As mentioned yesterday, I finally got Tableau Desktop Professional (my favourite Analytics software) running on Amazon Workspaces – deployed for all of $35 for the month instead of having to buy my own Windows PC. With that, a final set of trends to establish what I do right when I consistently lose 2lbs/week, based on an analysis of my intake (Cals, Protein, Carbs and Fat) and Exercise since June 2002.
I marked out a custom field that reflected the date ranges on my historical weight graph where I appeared to consistently lose, gain or flatline. I then threw all sorts of scatter plots (like the one above, plotting my intake in long periods where I had consistent weight losses) to ascertain what factors drove the weight changes i’ve seen in the past. This to nominally to settle on a strategy going forward to drop to my target weight as fast as I could in a sustainable fashion. Historically, this has been 2lbs/week.
My protein intake had zero effect. Carbs and Fat did, albeit they tracked the effect of my overall Calorie intake (whether in weight or in the number of Calories present in each – 1g of Carbs = 3.75 Kcals, and 1g of Fat = 9 Kcals; 1g of Protein is circa 4 Kcals). The WeightLossResources recommended split of Kcals from the mix to give an optimum balance in their view (they give a daily pie-chart of Kcals from each) is 50% Carbs, 30% Fat and 20% Protein.
So, what are the take-homes having done all the analysis?
Breathtakingly simple. If I keep my food intake, less exercise calories, at circa 2300-2350 calories per day, I will lose a consistent 2lbs. The exact balance between carbs, protein and fat intake doesn’t matter too materially, as long as the total is close, though my best every long term loss had me running things close to the recommended balance. All eyes on that pie chart on the WLR web site as I enter my food then!

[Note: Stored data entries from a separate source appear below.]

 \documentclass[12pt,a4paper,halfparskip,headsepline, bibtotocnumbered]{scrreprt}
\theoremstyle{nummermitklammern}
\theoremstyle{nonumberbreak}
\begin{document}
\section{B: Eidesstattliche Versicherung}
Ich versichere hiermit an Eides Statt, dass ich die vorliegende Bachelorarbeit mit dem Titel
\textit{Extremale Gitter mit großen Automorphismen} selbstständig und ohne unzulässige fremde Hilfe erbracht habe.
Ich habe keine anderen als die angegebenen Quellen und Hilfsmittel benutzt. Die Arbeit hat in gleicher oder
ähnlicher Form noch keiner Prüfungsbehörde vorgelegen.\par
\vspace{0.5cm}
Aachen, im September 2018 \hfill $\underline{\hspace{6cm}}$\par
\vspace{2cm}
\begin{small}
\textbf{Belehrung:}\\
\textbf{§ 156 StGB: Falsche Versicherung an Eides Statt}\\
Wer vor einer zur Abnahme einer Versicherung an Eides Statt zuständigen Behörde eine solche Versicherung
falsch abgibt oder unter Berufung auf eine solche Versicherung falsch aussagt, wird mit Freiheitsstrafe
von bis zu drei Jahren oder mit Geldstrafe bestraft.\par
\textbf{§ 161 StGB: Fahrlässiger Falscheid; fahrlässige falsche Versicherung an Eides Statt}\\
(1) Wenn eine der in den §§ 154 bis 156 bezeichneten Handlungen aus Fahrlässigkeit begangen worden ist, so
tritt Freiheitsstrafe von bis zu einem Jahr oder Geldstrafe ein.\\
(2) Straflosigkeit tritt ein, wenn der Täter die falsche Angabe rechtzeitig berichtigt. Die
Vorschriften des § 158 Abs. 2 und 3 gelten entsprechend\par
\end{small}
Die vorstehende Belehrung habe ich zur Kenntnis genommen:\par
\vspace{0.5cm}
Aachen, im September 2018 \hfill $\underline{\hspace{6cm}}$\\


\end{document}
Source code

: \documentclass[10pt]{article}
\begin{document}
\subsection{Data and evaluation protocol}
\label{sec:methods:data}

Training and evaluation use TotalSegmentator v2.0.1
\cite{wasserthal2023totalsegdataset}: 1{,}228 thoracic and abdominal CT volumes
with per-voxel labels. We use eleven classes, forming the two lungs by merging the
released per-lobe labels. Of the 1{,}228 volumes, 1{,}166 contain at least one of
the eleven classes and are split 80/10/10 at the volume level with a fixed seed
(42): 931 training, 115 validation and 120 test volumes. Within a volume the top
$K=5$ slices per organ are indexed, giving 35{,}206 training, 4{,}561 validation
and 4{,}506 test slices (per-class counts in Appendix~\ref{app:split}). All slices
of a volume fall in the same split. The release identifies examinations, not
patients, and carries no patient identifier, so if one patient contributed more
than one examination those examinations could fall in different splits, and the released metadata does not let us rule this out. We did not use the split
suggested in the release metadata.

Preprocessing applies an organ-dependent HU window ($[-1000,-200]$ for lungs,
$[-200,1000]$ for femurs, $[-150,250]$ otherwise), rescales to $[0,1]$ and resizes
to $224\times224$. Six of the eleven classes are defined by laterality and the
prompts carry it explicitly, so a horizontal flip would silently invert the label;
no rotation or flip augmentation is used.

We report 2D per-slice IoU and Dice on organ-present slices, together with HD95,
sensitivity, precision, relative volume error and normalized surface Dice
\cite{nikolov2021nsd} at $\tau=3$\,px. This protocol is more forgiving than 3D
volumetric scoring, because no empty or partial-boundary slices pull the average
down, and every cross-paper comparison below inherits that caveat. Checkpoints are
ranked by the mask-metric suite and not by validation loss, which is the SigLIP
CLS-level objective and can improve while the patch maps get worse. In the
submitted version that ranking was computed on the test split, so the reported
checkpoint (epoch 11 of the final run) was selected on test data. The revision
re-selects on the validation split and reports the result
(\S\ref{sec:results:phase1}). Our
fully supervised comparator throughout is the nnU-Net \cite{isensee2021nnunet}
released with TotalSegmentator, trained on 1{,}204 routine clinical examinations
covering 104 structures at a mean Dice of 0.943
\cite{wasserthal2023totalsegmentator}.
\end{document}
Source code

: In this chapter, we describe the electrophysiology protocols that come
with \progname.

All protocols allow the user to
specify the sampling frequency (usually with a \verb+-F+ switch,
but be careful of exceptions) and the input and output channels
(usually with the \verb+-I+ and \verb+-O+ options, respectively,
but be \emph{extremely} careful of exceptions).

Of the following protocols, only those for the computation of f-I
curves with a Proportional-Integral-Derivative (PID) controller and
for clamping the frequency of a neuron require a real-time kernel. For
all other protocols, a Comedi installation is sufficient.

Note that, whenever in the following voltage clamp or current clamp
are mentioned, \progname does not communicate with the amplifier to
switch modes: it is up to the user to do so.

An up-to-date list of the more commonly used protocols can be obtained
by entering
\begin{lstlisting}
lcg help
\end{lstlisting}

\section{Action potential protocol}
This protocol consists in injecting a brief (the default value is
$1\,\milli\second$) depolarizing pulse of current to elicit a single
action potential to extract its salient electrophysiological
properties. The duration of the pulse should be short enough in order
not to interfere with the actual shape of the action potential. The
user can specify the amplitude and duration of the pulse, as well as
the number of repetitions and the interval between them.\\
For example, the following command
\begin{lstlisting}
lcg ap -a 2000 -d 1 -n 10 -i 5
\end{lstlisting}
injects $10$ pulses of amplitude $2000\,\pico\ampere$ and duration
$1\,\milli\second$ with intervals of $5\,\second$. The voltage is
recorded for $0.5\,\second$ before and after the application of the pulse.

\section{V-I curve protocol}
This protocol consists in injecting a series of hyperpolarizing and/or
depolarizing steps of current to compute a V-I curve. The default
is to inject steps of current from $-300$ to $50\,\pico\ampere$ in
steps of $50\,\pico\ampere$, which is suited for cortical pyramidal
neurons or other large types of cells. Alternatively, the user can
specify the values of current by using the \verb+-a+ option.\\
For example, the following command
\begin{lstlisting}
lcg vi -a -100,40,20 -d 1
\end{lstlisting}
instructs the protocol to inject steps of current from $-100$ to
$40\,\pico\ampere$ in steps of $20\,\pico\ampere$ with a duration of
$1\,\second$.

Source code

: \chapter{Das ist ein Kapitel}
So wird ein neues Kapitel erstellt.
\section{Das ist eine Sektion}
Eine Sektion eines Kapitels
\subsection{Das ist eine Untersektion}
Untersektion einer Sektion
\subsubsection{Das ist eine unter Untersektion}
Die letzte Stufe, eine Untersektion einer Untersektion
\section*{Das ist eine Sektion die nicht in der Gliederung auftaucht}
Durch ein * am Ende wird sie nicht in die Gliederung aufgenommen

The stupid thing is that my current BMR (Basal Metabolic Rate is the minimum level of energy your body needs when at rest to function effectively including your respiratory and circulatory organs, neural system, liver, kidneys, and other organs) is 2,364, and before the last 12 week Boditrax competition at my gym, it was circa 2,334 or so. Increased muscle through lifting some weights put this up a little.
So, the basic message is to keep what I eat down to the same calorie value, less the calories from any exercise, down to the same level as my BMR, which in turn will track down as weight goes. That sort of guarantees that any exercise I take over and above what I log – which is only long walks with Jane and gym exercise – will come off my fat reserves.
Simple. So, all else being equal, put less food in my mouth, and i’ll lose weight. The main benefit of 12 years of logging my intake is I can say authoritatively – for me – the levels at which this is demonstrably true. And that should speed my arrival at my optimum weight.